I grimaced. “They never fully warmed to him. He liked the men in my family but sort of ignored the women. He continually tried to get the dads to talk business with him. He wanted their money badly, which, as it turned out, was one of the appealing things about me. Maybe the only one. Once he realized me in his life didn’t guarantee BAM dollars in his pocket, I wasn’t as desirable—something I wish I’d seen earlier. But I was in deep and determined to make it work. I didn’t want to fail.”

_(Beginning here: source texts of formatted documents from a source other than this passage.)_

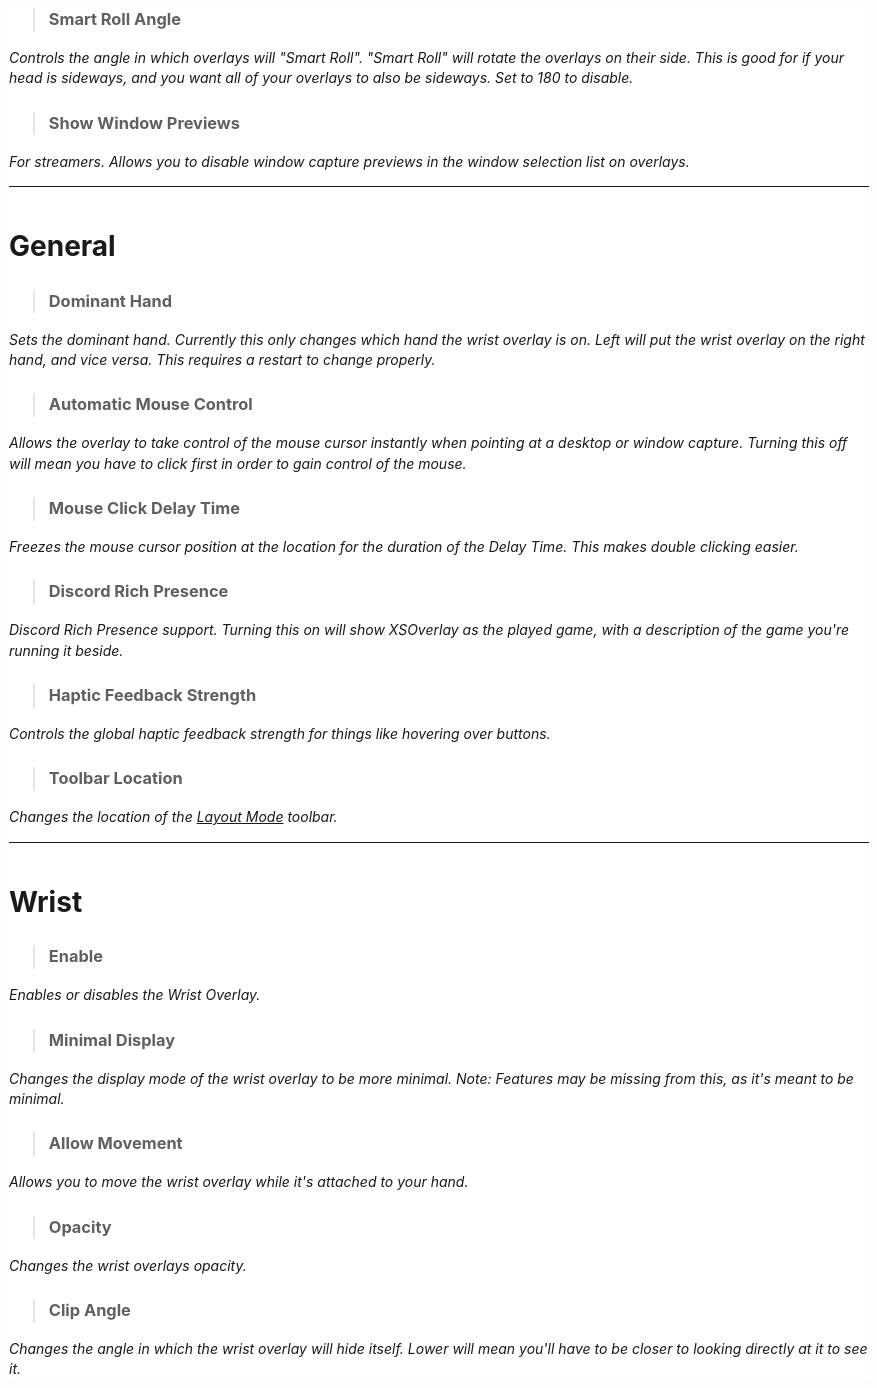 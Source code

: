 >### Smart Roll Angle
_Controls the angle in which overlays will "Smart Roll". "Smart Roll" will rotate the overlays on their side. This is good for if your head is sideways, and you want all of your overlays to also be sideways. Set to 180 to disable._

>### Show Window Previews
_For streamers. Allows you to disable window capture previews in the window selection list on overlays._

***

# General
>### Dominant Hand
_Sets the dominant hand. Currently this only changes which hand the wrist overlay is on. Left will put the wrist overlay on the right hand, and vice versa. This requires a restart to change properly._

>### Automatic Mouse Control
_Allows the overlay to take control of the mouse cursor instantly when pointing at a desktop or window capture. Turning this off will mean you have to click first in order to gain control of the mouse._

>### Mouse Click Delay Time
_Freezes the mouse cursor position at the location for the duration of the Delay Time. This makes double clicking easier._

>### Discord Rich Presence
_Discord Rich Presence support. Turning this on will show XSOverlay as the played game, with a description of the game you're running it beside._

>### Haptic Feedback Strength
_Controls the global haptic feedback strength for things like hovering over buttons._

>### Toolbar Location
_Changes the location of the [Layout Mode](GettingStarted#Layout-Mode) toolbar._

***

# Wrist
>### Enable
_Enables or disables the Wrist Overlay._

>### Minimal Display
_Changes the display mode of the wrist overlay to be more minimal. Note: Features may be missing from this, as it's meant to be minimal._

>### Allow Movement
_Allows you to move the wrist overlay while it's attached to your hand._

>### Opacity
_Changes the wrist overlays opacity._

>### Clip Angle
_Changes the angle in which the wrist overlay will hide itself. Lower will mean you'll have to be closer to looking directly at it to see it._
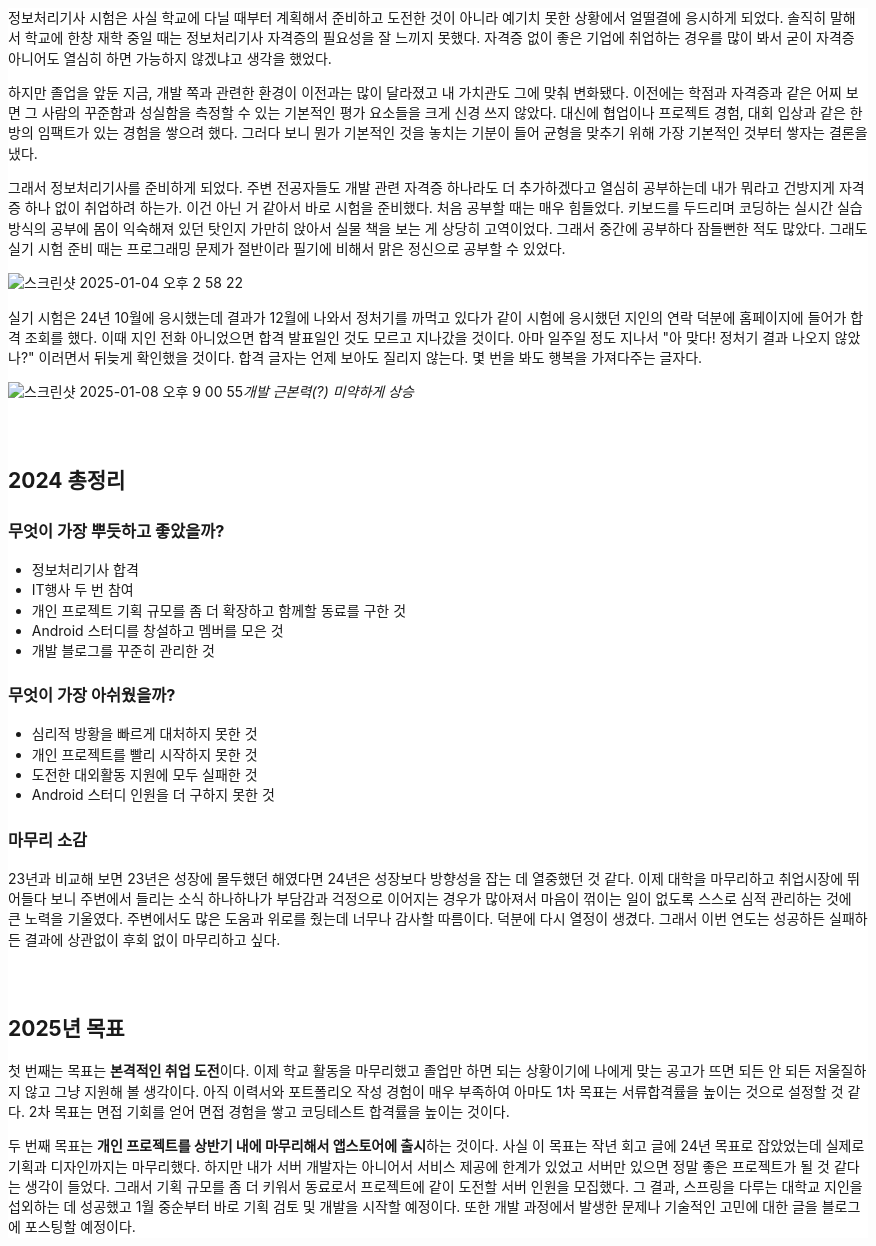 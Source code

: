 정보처리기사 시험은 사실 학교에 다닐 때부터 계획해서 준비하고 도전한 것이 아니라 예기치 못한 상황에서 얼떨결에 응시하게 되었다. 솔직히 말해서 학교에 한창 재학 중일 때는 정보처리기사 자격증의 필요성을 잘 느끼지 못했다. 자격증 없이 좋은 기업에 취업하는 경우를 많이 봐서 굳이 자격증 아니어도 열심히 하면 가능하지 않겠냐고 생각을 했었다.

하지만 졸업을 앞둔 지금, 개발 쪽과 관련한 환경이 이전과는 많이 달라졌고 내 가치관도 그에 맞춰 변화됐다. 이전에는 학점과 자격증과 같은 어찌 보면 그 사람의 꾸준함과 성실함을 측정할 수 있는 기본적인 평가 요소들을 크게 신경 쓰지 않았다. 대신에 협업이나 프로젝트 경험, 대회 입상과 같은 한 방의 임팩트가 있는 경험을 쌓으려 했다. 그러다 보니 뭔가 기본적인 것을 놓치는 기분이 들어 균형을 맞추기 위해 가장 기본적인 것부터 쌓자는 결론을 냈다.

그래서 정보처리기사를 준비하게 되었다. 주변 전공자들도 개발 관련 자격증 하나라도 더 추가하겠다고 열심히 공부하는데 내가 뭐라고 건방지게 자격증 하나 없이 취업하려 하는가. 이건 아닌 거 같아서 바로 시험을 준비했다. 처음 공부할 때는 매우 힘들었다. 키보드를 두드리며 코딩하는 실시간 실습 방식의 공부에 몸이 익숙해져 있던 탓인지 가만히 앉아서 실물 책을 보는 게 상당히 고역이었다. 그래서 중간에 공부하다 잠들뻔한 적도 많았다. 그래도 실기 시험 준비 때는 프로그래밍 문제가 절반이라 필기에 비해서 맑은 정신으로 공부할 수 있었다.

![스크린샷 2025-01-04 오후 2 58 22](https://github.com/user-attachments/assets/667520eb-9db6-41a0-86e5-b5c8e0f55561)

실기 시험은 24년 10월에 응시했는데 결과가 12월에 나와서 정처기를 까먹고 있다가 같이 시험에 응시했던 지인의 연락 덕분에 홈페이지에 들어가 합격 조회를 했다. 이때 지인 전화 아니었으면 합격 발표일인 것도 모르고 지나갔을 것이다. 아마 일주일 정도 지나서 "아 맞다! 정처기 결과 나오지 않았나?" 이러면서 뒤늦게 확인했을 것이다. 합격 글자는 언제 보아도 질리지 않는다. 몇 번을 봐도 행복을 가져다주는 글자다.

![스크린샷 2025-01-08 오후 9 00 55](https://github.com/user-attachments/assets/7ee85051-ae9c-4d89-a766-a372cdf32cae)_개발 근본력(?) 미약하게 상승_

​		

## 2024 총정리

### 무엇이 가장 뿌듯하고 좋았을까?

- 정보처리기사 합격
- IT행사 두 번 참여
- 개인 프로젝트 기획 규모를 좀 더 확장하고 함께할 동료를 구한 것
- Android 스터디를 창설하고 멤버를 모은 것
- 개발 블로그를 꾸준히 관리한 것

### 무엇이 가장 아쉬웠을까?

- 심리적 방황을 빠르게 대처하지 못한 것
- 개인 프로젝트를 빨리 시작하지 못한 것
- 도전한 대외활동 지원에 모두 실패한 것
- Android 스터디 인원을 더 구하지 못한 것

### 마무리 소감

23년과 비교해 보면 23년은 성장에 몰두했던 해였다면 24년은 성장보다 방향성을 잡는 데 열중했던 것 같다. 이제 대학을 마무리하고 취업시장에 뛰어들다 보니 주변에서 들리는 소식 하나하나가 부담감과 걱정으로 이어지는 경우가 많아져서 마음이 꺾이는 일이 없도록 스스로 심적 관리하는 것에 큰 노력을 기울였다. 주변에서도 많은 도움과 위로를 줬는데 너무나 감사할 따름이다. 덕분에 다시 열정이 생겼다. 그래서 이번 연도는 성공하든 실패하든 결과에 상관없이 후회 없이 마무리하고 싶다.

​		

## 2025년 목표

첫 번째는 목표는 **본격적인 취업 도전**이다. 이제 학교 활동을 마무리했고 졸업만 하면 되는 상황이기에 나에게 맞는 공고가 뜨면 되든 안 되든 저울질하지 않고 그냥 지원해 볼 생각이다. 아직 이력서와 포트폴리오 작성 경험이 매우 부족하여 아마도 1차 목표는 서류합격률을 높이는 것으로 설정할 것 같다. 2차 목표는 면접 기회를 얻어 면접 경험을 쌓고 코딩테스트 합격률을 높이는 것이다.

두 번째 목표는 **개인 프로젝트를 상반기 내에 마무리해서 앱스토어에 출시**하는 것이다. 사실 이 목표는 작년 회고 글에 24년 목표로 잡았었는데 실제로 기획과 디자인까지는 마무리했다. 하지만 내가 서버 개발자는 아니어서 서비스 제공에 한계가 있었고 서버만 있으면 정말 좋은 프로젝트가 될 것 같다는 생각이 들었다. 그래서 기획 규모를 좀 더 키워서 동료로서 프로젝트에 같이 도전할 서버 인원을 모집했다. 그 결과, 스프링을 다루는 대학교 지인을 섭외하는 데 성공했고 1월 중순부터 바로 기획 검토 및 개발을 시작할 예정이다. 또한 개발 과정에서 발생한 문제나 기술적인 고민에 대한 글을 블로그에 포스팅할 예정이다.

“But you weren’t failing, Ava. He was.”
“Took me a while to figure that out. Addi and Gracie were always there for me. They saw what was happening. Liam saw it. Ronan did too.” I swallowed. “Everyone did but me. I tried to change myself and who I was to please him, but there was no pleasing him, and I almost lost myself doing that.”
“What happened?”
“The entire cliché of a bad relationship happened. I came home early, planning on surprising him with dinner. He surprised me by screwing one of his associates in our bed. I walked in on them.”
Hunter cursed quietly.
“We argued, and of course, he told me it was my fault. All of it. I had driven him to it. I wasn’t enough. I wasn’t pretty enough, thin enough, anything enough. I was too loud, too bossy, too manly, too everything terrible in his books. My family were assholes and refused to give him a chance to prove what he could do for them.” I shook my head. “I laughed at him and reminded him they didn’t need him to do anything. They made their fortune honestly, with hard work— unlike him. He didn’t like that,” I added. “He was all about parties and networking. As I discovered after, he wasn’t as, ah, solvent as he led me to believe.” I rolled my head on my shoulders, feeling the tension of talking about Ryan. “The money he perceived I had was a huge draw.” I took a sip of beer.
“He said the only thing I was good for was fucking and even that was subpar.”
“Liar,” he hissed.
“He stormed out, and I called my brothers and packed my stuff. Looking around, I realized how much of myself I had already lost. Nothing there was mine. He’d picked everything out and changed things as the whim struck him. I was simply part of the furniture—something to be switched out when he got tired. All I took with me were the clothes I had brought when I moved in. I left everything he had chosen for me—they were for a woman I really didn’t know.”